O Complexo Industrial e de Serviços do Recife ganha um novo vetor de qualificação com a ampliação da metodologia de inclusão produtiva desenvolvida pela Casa Zero. A parceria entre a Prefeitura e o ecossistema Rede Muda Mundo visa descentralizar a formação prática, levando-a a escolas profissionalizantes e territórios de baixo IDH, com foco na geração de renda e ativação do potencial econômico local.
A iniciativa aproveita os ativos de um ecossistema que, entre 2010 e 2025, impactou 24 milhões de pessoas e mobilizou um milhão de voluntários no país. No Recife, o modelo deixa de estar restrito à Casa Zero 81 — que soma 83 mil acessos e 40 eventos de economia criativa — e passa a integrar a rede pública municipal, em um formato escalável voltado ao empreendedorismo de base.
A expansão ocorre em um contexto de alta demanda por mão de obra qualificada nos polos de inovação do Nordeste.
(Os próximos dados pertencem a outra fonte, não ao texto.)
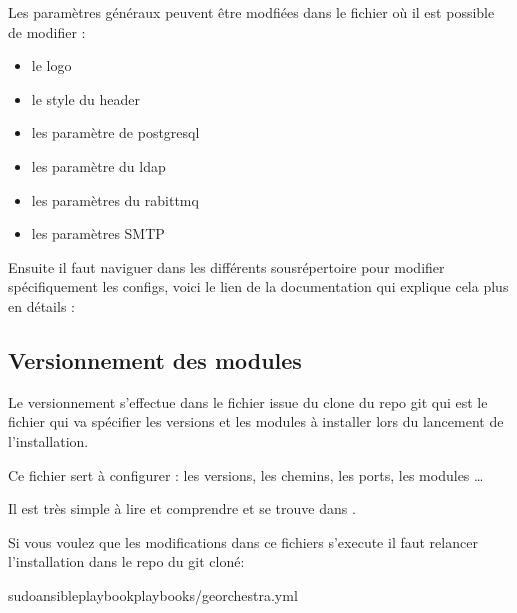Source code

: \documentclass[letterpaper,10pt,french]{sphinxmanual}
\begin{document}
\sphinxAtStartPar
Les paramètres généraux peuvent être modfiées dans le fichier  où il est possible de modifier :
\begin{itemize}
\item {} 
\sphinxAtStartPar
le logo

\item {} 
\sphinxAtStartPar
le style du header

\item {} 
\sphinxAtStartPar
les paramètre de postgresql

\item {} 
\sphinxAtStartPar
les paramètre du ldap

\item {} 
\sphinxAtStartPar
les paramètres du rabittmq

\item {} 
\sphinxAtStartPar
les paramètres SMTP

\end{itemize}

\sphinxAtStartPar
Ensuite il faut naviguer dans les différents sous\sphinxhyphen{}répertoire pour modifier spécifiquement les configs, voici le lien
de la documentation qui explique cela plus en détails : 


\subsection{Versionnement des modules}
\label{\detokenize{doc_instal/configuration:versionnement-des-modules}}
\sphinxAtStartPar
Le versionnement s’effectue dans le fichier issue du clone du repo git  qui est le fichier qui va spécifier les versions et les modules à installer
lors du lancement de l’installation.

\sphinxAtStartPar
Ce fichier sert à configurer : les versions, les chemins, les ports, les modules …

\sphinxAtStartPar
Il est très simple à lire et comprendre et se trouve dans .

\sphinxAtStartPar
Si vous voulez que les modifications dans ce fichiers s’execute il faut relancer l’installation dans le repo du git cloné:

\begin{sphinxVerbatim}[commandchars=\\\{\}]
sudoansible\PYGZhy{}playbookplaybooks/georchestra.yml
\end{sphinxVerbatim}
\end{document}
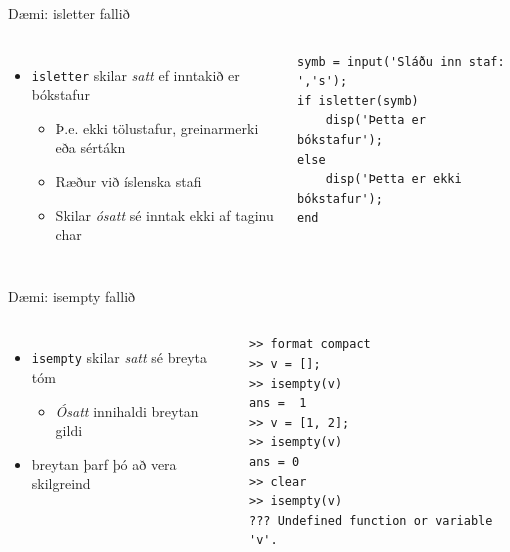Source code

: \documentclass{beamer}
\begin{document}
\begin{frame}[fragile]{Dæmi: isletter fallið}
\begin{columns}
\begin{itemize}
 \item \texttt{isletter} skilar \emph{satt} ef inntakið er bókstafur
 \begin{itemize}
  \item Þ.e. ekki tölustafur, greinarmerki eða sértákn
  \item Ræður við íslenska stafi
  \item Skilar \emph{ósatt} sé inntak ekki af taginu char
 \end{itemize}
\end{itemize}
\begin{verbatim}
symb = input('Sláðu inn staf: ','s');
if isletter(symb)
    disp('Þetta er bókstafur');
else
    disp('Þetta er ekki bókstafur');
end
\end{verbatim}
\end{columns}
\end{frame}

\begin{frame}[fragile]{Dæmi: isempty fallið}
\begin{columns}
\begin{itemize}
 \item \texttt{isempty} skilar \emph{satt} sé breyta tóm
 \begin{itemize}
  \item \emph{Ósatt} innihaldi breytan gildi
 \end{itemize}
 \item breytan þarf þó að vera skilgreind
\end{itemize}
\begin{verbatim}
>> format compact
>> v = [];
>> isempty(v)
ans =  1
>> v = [1, 2];
>> isempty(v)
ans = 0
>> clear
>> isempty(v)
??? Undefined function or variable 'v'.
\end{verbatim}
\end{columns}
\end{frame}
\end{document}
Ao adotar uma metodologia privada validada para o setor público, a Prefeitura busca reduzir o descompasso entre formação teórica e exigências do mercado, fortalecendo a articulação entre Estado e sociedade civil para ampliar o retorno do investimento social, com foco em produtividade e inserção sustentável no mercado de trabalho.
“A metodologia deixa de estar concentrada exclusivamente na Casa Zero 81 e passará a circular, em parceria com o município, chegando às escolas de qualificação profissional”, declarou o prefeito João Campos durante o anúncio no Palácio do Capibaribe.
A proposta é atuar diretamente nos territórios de maior vulnerabilidade, onde o acesso ao trabalho e crédito formal é limitado, reforçando trajetórias autônomas de geração de renda.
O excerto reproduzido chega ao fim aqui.